ABOUT THIS EXERCISE =
Below are the entries; state how many of their lines contain the string "Accessibility", and nothing more.

SUPPLIED RECORDS =
######

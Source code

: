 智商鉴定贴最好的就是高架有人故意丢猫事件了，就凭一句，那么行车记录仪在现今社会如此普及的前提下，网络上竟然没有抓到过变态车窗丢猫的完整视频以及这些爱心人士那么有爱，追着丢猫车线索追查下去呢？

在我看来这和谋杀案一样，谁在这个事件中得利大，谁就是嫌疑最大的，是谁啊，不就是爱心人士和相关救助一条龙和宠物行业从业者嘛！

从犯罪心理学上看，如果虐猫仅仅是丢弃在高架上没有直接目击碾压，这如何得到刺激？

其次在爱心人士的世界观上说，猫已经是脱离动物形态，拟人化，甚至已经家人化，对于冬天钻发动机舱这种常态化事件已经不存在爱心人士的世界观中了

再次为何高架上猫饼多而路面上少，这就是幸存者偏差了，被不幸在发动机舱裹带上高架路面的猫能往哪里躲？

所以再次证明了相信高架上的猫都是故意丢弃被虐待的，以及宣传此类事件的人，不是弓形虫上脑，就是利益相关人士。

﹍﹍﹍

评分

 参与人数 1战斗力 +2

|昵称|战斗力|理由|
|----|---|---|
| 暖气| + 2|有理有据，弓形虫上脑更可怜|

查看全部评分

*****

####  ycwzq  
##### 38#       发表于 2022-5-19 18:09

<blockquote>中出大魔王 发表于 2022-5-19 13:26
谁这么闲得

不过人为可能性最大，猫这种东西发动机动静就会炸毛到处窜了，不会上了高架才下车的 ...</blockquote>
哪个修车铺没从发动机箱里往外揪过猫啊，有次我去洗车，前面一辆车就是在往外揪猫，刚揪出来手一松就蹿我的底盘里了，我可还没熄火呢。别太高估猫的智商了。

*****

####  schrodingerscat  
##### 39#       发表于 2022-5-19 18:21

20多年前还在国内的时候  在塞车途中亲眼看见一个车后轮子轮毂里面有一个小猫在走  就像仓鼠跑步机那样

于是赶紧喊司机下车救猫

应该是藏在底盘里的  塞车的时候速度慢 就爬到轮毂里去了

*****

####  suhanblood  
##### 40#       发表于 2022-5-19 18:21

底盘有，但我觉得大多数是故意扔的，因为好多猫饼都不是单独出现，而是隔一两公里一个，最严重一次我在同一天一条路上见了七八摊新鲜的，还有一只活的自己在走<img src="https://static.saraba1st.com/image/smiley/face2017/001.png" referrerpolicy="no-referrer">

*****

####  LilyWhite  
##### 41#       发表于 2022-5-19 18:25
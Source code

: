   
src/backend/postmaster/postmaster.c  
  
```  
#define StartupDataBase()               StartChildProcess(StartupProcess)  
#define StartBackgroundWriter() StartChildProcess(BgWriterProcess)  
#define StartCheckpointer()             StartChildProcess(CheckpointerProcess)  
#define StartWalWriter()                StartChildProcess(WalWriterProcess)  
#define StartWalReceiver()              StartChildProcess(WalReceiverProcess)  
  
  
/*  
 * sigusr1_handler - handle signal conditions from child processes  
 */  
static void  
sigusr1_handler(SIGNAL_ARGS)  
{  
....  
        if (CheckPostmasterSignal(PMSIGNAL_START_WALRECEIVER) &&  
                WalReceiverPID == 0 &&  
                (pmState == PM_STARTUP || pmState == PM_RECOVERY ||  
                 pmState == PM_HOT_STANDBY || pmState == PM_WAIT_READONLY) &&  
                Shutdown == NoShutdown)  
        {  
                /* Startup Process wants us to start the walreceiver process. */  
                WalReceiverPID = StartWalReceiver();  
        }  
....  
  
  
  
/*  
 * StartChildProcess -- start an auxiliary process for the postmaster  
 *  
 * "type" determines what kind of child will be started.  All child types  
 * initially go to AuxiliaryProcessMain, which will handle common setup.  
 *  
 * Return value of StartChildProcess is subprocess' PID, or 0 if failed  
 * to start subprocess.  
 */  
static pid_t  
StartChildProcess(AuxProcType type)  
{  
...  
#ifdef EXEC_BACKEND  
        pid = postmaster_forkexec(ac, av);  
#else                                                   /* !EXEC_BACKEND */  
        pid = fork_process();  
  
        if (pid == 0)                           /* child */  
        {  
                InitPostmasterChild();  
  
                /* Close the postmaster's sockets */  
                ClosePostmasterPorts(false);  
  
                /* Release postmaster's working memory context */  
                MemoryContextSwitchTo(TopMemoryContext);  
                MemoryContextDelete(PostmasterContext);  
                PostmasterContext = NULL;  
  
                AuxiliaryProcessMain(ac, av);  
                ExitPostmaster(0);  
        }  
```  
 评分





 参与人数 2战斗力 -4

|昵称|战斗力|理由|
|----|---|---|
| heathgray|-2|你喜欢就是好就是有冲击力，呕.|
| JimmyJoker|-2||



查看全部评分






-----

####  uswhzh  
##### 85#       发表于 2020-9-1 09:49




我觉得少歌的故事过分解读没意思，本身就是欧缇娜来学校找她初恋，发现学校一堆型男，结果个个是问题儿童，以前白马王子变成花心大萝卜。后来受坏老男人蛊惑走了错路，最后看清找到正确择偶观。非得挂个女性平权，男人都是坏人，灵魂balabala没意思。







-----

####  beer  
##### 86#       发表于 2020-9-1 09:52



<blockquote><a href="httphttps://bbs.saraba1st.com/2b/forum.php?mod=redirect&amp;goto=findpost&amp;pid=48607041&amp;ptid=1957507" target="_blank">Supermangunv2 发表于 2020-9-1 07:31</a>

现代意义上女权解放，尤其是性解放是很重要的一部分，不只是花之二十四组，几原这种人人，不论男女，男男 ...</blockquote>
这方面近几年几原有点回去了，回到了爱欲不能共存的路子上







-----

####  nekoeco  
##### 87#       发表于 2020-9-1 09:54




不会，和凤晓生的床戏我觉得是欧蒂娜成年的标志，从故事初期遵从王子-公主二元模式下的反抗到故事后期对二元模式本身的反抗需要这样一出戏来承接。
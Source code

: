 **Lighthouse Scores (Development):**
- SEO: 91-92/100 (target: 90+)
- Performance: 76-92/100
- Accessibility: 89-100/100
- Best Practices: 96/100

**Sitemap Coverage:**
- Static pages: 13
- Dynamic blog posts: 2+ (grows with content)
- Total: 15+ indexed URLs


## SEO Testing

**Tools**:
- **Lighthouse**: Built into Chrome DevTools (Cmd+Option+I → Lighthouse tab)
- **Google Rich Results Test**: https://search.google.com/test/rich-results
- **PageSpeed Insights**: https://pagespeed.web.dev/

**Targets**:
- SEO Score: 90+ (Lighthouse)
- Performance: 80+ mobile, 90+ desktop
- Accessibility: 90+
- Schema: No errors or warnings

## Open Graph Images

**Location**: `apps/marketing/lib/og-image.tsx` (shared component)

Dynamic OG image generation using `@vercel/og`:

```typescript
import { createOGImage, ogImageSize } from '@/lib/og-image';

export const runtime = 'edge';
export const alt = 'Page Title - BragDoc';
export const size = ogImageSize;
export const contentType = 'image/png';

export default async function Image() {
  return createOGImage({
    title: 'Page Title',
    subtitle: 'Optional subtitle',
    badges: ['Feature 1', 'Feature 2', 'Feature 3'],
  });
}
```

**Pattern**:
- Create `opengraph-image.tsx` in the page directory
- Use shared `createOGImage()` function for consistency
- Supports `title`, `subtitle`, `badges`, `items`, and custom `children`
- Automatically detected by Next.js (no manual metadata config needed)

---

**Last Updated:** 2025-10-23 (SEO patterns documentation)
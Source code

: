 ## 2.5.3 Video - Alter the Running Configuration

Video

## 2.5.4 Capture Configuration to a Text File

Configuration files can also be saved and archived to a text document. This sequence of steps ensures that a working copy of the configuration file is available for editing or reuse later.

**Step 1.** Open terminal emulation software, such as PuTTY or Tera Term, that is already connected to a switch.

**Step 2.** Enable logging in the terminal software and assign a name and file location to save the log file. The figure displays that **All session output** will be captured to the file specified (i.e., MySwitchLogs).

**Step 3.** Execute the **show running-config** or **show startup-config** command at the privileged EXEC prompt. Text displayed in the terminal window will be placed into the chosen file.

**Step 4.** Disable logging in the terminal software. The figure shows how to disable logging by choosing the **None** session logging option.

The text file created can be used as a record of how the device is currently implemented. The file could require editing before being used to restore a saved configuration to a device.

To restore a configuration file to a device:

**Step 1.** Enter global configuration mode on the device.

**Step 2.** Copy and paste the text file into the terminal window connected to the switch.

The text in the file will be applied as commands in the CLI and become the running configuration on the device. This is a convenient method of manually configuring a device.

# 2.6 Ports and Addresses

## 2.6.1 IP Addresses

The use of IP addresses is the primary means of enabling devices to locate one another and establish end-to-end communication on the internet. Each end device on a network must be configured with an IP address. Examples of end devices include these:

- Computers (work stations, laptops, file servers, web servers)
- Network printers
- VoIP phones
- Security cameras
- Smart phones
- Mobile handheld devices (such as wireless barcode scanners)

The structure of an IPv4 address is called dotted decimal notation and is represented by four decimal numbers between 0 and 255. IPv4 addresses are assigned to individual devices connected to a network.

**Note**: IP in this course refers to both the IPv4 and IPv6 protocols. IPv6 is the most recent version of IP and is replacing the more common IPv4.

######

TASK OUTPUT =
2